## Exercise requirements
In the entries below, find the line with "- [Reconhecimento](#reconhecimento)" and the line with "## Reconhecimento". Return those two lines and all lines between them, exactly.

## Supplied records

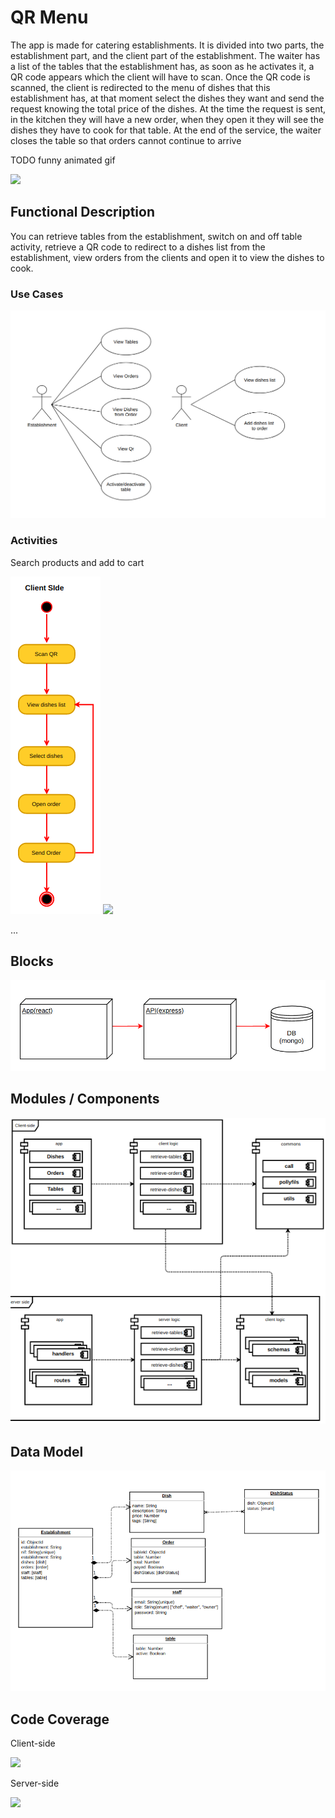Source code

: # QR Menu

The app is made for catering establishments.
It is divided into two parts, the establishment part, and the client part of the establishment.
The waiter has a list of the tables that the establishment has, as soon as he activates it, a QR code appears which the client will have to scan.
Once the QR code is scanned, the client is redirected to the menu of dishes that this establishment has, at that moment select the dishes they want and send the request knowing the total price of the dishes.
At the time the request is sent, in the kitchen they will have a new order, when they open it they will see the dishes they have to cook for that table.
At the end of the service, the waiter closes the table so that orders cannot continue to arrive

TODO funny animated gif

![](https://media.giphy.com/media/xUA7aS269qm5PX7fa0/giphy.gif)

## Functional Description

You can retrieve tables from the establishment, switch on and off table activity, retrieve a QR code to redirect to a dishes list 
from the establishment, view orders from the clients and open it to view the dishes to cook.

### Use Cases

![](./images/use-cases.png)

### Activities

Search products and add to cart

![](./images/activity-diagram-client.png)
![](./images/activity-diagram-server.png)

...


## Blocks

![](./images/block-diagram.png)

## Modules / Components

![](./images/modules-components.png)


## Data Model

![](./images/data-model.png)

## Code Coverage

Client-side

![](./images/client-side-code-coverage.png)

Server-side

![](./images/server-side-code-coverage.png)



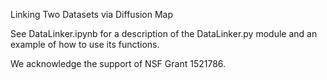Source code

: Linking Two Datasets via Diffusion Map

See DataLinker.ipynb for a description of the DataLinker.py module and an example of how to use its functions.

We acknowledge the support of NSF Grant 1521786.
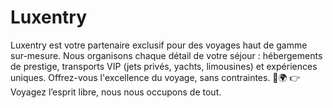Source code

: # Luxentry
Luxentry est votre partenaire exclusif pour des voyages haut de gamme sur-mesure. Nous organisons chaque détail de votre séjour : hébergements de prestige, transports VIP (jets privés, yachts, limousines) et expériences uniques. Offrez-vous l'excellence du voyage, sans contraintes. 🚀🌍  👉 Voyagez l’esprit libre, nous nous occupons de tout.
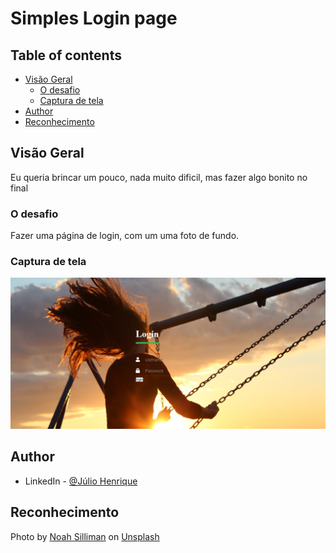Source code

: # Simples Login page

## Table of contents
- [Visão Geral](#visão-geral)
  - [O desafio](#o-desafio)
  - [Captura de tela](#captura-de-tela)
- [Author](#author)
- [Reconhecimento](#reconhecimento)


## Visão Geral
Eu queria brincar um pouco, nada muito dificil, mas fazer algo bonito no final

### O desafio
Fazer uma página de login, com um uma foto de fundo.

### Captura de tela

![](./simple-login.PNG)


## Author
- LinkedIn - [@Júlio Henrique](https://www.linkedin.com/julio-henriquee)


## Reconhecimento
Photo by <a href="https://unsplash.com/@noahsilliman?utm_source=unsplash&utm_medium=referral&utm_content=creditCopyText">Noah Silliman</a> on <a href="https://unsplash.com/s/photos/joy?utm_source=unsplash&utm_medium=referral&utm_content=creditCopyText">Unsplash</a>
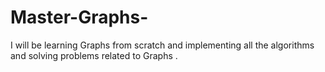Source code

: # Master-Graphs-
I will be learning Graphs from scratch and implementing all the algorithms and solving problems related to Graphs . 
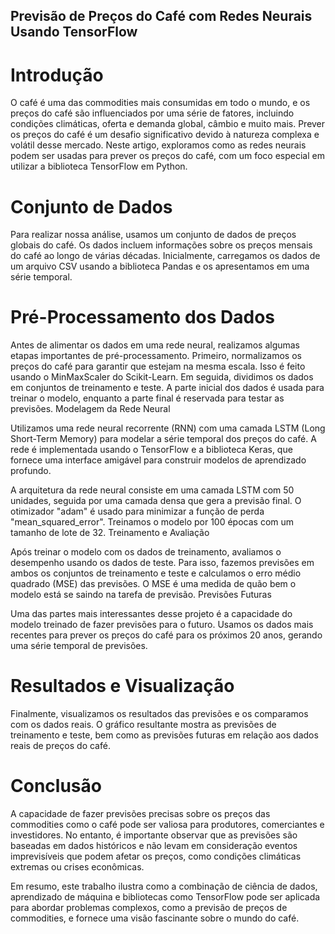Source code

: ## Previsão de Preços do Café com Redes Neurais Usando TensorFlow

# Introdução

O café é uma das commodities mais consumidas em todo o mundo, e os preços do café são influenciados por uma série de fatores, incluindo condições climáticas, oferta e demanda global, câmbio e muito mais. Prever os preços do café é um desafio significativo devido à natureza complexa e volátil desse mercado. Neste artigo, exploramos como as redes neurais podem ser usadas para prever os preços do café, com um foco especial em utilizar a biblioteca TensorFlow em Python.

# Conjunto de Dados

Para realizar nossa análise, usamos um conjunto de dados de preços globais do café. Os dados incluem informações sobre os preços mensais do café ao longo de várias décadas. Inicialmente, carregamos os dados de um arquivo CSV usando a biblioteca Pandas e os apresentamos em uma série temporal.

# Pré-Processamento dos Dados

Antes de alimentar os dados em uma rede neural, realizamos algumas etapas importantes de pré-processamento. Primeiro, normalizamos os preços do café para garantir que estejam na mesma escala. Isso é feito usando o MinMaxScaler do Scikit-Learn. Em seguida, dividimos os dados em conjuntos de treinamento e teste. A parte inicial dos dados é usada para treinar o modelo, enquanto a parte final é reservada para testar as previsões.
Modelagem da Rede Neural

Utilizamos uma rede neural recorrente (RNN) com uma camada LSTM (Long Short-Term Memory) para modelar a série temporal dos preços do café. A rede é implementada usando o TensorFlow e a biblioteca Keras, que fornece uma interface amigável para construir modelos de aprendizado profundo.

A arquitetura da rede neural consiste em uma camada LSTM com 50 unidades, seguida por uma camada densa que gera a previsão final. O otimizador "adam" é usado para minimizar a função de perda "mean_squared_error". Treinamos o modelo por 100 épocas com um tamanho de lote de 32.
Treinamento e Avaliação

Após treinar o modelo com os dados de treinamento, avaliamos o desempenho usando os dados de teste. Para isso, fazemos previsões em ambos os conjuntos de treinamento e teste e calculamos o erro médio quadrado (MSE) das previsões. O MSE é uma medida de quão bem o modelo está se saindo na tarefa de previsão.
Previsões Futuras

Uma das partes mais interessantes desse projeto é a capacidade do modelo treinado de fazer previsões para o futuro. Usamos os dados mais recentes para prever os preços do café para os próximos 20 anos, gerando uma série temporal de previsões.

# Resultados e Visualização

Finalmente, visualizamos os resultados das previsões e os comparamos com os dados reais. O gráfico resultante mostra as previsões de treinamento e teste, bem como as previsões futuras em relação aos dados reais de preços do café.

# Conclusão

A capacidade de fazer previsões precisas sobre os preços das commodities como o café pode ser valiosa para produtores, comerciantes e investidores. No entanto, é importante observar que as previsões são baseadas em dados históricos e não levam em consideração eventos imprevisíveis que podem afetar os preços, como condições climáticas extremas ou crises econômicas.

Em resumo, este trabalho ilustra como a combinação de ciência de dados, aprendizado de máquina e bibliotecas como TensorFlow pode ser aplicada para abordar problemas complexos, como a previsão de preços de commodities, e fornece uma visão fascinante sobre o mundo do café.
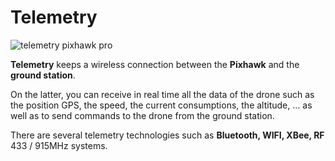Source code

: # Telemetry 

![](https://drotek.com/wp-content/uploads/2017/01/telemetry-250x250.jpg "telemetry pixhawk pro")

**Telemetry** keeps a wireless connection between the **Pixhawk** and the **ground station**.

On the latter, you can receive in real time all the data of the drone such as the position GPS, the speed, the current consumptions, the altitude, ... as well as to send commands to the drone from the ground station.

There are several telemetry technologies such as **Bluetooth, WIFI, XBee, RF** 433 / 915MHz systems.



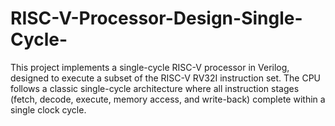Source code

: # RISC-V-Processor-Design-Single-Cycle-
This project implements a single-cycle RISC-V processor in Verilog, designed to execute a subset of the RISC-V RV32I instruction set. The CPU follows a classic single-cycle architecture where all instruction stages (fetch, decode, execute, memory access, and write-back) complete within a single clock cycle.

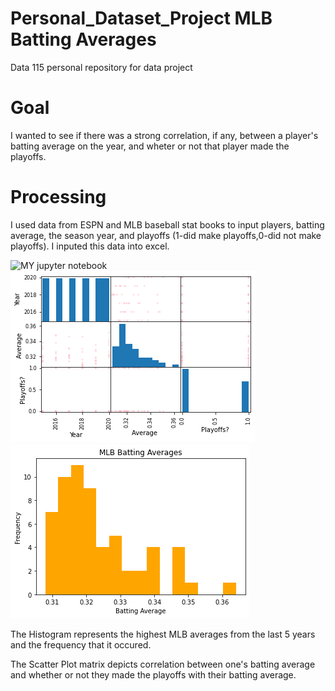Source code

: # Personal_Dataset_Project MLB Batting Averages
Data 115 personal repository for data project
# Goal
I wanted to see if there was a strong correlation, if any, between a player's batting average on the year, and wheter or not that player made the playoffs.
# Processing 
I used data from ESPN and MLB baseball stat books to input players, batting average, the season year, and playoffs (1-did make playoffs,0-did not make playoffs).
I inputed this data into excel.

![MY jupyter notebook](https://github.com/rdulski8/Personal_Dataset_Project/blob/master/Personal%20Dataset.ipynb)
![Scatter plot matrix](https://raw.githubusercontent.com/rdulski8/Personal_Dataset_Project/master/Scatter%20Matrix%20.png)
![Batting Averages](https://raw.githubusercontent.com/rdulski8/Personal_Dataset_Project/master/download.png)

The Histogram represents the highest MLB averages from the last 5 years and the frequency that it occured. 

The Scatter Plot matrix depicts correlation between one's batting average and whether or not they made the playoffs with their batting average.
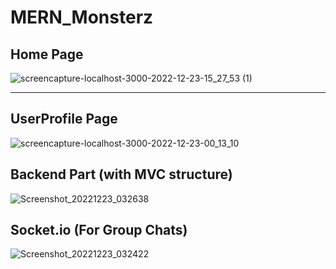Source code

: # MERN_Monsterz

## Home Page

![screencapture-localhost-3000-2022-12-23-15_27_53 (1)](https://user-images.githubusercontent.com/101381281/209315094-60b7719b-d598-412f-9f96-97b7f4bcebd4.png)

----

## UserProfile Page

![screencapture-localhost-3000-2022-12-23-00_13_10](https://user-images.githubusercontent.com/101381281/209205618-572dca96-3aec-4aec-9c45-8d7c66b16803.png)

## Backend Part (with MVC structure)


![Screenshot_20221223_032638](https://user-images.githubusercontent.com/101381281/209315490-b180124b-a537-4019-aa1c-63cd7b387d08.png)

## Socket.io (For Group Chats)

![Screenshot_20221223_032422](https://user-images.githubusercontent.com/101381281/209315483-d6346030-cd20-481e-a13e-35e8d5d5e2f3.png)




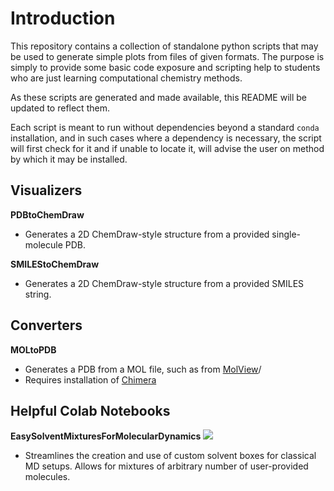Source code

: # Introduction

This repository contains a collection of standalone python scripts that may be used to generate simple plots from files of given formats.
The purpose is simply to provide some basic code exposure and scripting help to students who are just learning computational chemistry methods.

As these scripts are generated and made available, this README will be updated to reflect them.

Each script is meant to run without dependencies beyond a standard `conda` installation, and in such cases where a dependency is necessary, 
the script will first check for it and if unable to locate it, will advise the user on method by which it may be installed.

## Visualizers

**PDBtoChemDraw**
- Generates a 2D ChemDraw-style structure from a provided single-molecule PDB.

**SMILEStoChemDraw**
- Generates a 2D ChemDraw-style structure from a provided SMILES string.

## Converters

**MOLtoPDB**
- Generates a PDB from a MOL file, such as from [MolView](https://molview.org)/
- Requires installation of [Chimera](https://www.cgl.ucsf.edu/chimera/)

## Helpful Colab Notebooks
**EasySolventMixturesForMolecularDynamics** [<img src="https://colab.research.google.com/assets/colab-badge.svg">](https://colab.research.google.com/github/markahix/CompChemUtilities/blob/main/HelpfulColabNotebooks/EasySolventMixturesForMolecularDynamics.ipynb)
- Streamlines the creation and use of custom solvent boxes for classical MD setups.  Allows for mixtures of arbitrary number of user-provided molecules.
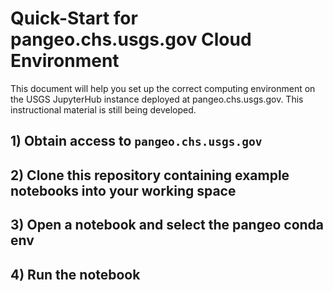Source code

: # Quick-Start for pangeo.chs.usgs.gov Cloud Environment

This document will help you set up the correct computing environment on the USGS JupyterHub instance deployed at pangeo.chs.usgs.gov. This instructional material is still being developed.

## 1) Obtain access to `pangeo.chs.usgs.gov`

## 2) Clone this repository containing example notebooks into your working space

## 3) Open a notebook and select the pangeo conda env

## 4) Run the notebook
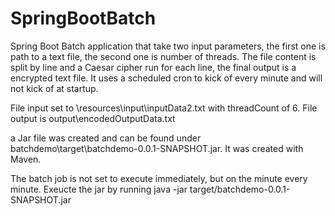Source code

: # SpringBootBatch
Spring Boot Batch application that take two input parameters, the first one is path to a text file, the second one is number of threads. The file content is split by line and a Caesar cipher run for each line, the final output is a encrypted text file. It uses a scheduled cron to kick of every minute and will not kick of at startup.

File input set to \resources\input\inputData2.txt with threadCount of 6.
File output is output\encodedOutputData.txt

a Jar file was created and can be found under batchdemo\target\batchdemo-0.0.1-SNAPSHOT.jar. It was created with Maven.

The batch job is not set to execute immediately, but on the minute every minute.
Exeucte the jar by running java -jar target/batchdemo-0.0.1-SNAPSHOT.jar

## Task solution
- [Reconhecimento](#reconhecimento)


## Visão Geral
Eu queria brincar um pouco, nada muito dificil, mas fazer algo bonito no final

### O desafio
Fazer uma página de login, com um uma foto de fundo.

### Captura de tela

![](./simple-login.PNG)


## Author
- LinkedIn - [@Júlio Henrique](https://www.linkedin.com/julio-henriquee)


## Reconhecimento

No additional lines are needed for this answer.